Gather from the material every line that contains the string "boldsymbol".

• • • •

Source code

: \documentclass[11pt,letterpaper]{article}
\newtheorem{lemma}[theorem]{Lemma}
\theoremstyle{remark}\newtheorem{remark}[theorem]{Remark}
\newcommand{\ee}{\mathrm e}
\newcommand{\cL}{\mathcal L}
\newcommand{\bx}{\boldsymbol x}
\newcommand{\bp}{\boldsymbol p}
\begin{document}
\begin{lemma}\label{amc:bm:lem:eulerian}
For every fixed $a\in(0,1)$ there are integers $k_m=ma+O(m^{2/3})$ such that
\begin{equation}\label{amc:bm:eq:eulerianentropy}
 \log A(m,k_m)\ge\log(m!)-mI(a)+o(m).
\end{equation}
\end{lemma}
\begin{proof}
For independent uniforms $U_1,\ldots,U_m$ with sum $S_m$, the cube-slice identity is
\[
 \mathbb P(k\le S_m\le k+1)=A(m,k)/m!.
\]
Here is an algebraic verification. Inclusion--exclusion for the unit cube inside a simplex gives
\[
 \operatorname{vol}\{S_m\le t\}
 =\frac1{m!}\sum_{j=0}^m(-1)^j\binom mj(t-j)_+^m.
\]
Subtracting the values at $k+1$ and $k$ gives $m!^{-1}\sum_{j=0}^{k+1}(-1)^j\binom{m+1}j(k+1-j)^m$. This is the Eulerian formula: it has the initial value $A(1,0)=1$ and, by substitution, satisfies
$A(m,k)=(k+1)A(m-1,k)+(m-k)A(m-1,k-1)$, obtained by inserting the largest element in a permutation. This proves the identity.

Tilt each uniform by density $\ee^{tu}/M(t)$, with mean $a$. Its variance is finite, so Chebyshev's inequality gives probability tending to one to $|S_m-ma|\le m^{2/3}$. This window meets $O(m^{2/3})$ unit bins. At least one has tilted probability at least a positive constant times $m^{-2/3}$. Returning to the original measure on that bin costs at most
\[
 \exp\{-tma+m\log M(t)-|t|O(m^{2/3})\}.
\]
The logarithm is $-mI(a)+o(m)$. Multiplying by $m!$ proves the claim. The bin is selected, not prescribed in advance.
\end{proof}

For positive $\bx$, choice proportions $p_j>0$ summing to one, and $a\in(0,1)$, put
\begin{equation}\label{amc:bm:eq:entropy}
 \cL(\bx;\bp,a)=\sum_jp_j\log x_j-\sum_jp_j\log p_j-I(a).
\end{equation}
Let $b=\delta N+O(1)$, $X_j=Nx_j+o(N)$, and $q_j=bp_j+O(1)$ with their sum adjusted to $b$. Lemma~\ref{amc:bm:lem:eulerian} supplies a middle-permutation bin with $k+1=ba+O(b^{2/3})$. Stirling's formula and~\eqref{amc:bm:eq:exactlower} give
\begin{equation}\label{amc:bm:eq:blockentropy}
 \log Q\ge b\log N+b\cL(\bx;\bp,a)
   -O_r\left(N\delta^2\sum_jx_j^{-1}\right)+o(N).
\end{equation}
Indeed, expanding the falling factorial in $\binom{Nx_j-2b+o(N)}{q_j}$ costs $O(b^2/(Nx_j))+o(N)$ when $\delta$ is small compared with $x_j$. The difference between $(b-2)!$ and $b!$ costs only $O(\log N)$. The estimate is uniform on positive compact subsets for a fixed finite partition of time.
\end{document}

• • • •

• [TASK ANSWER]:
\newcommand{\bx}{\boldsymbol x}
\newcommand{\bp}{\boldsymbol p}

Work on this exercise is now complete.